━━━━━ Given records
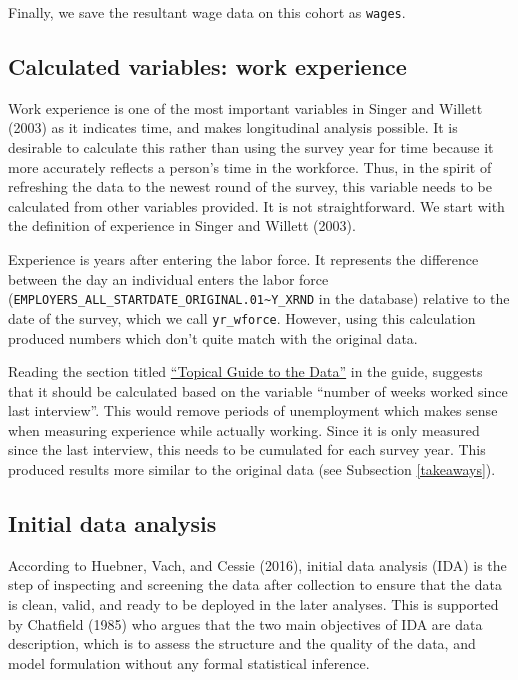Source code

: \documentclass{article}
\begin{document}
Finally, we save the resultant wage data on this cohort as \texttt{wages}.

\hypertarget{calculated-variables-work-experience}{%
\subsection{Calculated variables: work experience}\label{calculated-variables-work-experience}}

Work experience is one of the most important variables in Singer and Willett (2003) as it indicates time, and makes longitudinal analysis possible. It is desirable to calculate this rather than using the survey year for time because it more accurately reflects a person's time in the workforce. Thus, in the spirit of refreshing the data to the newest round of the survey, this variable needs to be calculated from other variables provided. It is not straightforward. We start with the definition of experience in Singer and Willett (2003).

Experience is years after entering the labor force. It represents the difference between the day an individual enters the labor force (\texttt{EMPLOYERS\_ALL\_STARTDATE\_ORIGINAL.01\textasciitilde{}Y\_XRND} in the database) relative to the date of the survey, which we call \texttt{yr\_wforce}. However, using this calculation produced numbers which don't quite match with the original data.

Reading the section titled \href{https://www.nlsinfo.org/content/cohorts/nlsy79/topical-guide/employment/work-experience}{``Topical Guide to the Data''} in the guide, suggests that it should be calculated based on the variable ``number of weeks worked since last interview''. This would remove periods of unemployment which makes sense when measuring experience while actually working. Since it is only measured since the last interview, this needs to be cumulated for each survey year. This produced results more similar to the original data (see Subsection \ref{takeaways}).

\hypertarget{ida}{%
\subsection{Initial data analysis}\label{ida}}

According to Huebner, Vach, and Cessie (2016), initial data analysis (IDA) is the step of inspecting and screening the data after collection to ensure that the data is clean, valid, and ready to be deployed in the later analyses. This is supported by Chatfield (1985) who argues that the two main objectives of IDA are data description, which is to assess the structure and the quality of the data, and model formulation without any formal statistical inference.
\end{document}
━━━━━━━━━━
━━━━━ Given records
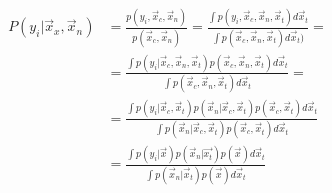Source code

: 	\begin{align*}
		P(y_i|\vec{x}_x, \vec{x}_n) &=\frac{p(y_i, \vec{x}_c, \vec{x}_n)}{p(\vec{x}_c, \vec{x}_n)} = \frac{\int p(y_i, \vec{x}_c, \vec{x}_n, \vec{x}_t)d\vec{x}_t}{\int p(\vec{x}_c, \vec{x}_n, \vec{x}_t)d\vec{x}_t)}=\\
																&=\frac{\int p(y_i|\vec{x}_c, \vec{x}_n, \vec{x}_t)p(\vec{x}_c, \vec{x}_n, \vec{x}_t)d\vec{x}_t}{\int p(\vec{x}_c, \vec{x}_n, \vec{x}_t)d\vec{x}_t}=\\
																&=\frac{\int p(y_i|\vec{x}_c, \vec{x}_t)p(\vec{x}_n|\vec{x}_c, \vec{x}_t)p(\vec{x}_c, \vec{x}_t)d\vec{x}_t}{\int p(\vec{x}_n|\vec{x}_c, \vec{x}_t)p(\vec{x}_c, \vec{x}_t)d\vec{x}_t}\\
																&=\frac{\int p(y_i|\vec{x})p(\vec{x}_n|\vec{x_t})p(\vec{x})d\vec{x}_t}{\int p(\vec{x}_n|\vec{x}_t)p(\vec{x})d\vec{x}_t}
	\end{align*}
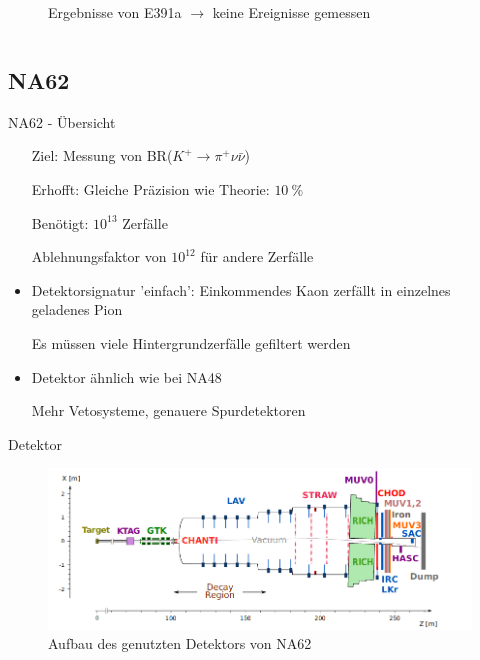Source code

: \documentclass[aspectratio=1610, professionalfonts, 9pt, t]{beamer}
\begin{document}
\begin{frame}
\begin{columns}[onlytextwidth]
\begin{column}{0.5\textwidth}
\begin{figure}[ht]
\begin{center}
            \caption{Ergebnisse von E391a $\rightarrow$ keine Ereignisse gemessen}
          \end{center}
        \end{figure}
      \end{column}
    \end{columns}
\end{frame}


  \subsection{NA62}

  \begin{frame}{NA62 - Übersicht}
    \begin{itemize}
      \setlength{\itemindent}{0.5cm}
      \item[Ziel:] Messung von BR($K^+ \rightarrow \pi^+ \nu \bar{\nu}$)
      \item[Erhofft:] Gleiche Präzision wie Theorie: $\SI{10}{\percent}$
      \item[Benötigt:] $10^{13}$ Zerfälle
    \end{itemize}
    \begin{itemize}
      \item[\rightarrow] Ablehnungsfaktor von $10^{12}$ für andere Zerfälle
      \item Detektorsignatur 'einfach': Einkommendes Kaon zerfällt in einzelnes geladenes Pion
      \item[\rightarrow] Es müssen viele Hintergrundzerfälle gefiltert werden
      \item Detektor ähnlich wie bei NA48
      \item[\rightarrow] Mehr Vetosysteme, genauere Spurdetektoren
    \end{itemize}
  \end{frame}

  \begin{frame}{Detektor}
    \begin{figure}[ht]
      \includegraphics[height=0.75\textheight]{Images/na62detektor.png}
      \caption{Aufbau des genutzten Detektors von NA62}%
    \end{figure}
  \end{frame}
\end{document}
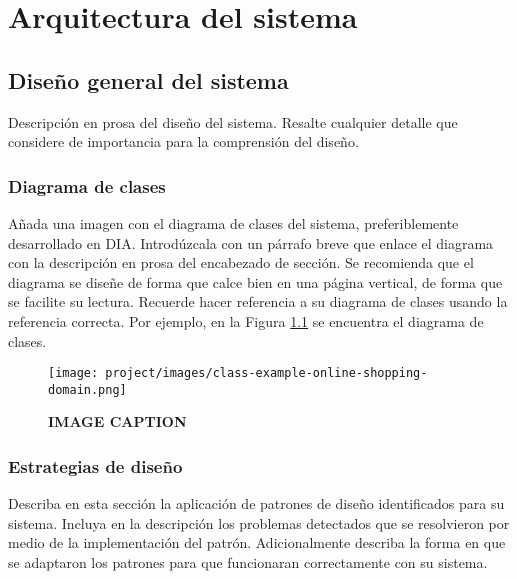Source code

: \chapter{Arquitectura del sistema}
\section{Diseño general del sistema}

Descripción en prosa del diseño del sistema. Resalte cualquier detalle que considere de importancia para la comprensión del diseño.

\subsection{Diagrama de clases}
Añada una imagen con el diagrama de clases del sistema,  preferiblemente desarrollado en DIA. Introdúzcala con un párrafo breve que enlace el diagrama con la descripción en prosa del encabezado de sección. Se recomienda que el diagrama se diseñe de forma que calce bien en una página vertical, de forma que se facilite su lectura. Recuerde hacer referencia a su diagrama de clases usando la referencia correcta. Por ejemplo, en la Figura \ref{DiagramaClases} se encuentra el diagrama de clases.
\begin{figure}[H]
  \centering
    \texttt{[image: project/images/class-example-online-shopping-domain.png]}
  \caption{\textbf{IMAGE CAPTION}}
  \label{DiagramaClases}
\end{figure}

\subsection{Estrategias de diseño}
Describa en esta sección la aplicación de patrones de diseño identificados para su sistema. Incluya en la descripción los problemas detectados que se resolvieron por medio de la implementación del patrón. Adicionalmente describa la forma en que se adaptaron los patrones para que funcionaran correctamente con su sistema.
━━━━━━━━━━
◆ Exercise brief ◆
The answer must be every line of the records above that holds the word "caption".

◆ Problem solution ◆
            \caption{Ergebnisse von E391a $\rightarrow$ keine Ereignisse gemessen}
      \caption{Aufbau des genutzten Detektors von NA62}%
  \caption{\textbf{IMAGE CAPTION}}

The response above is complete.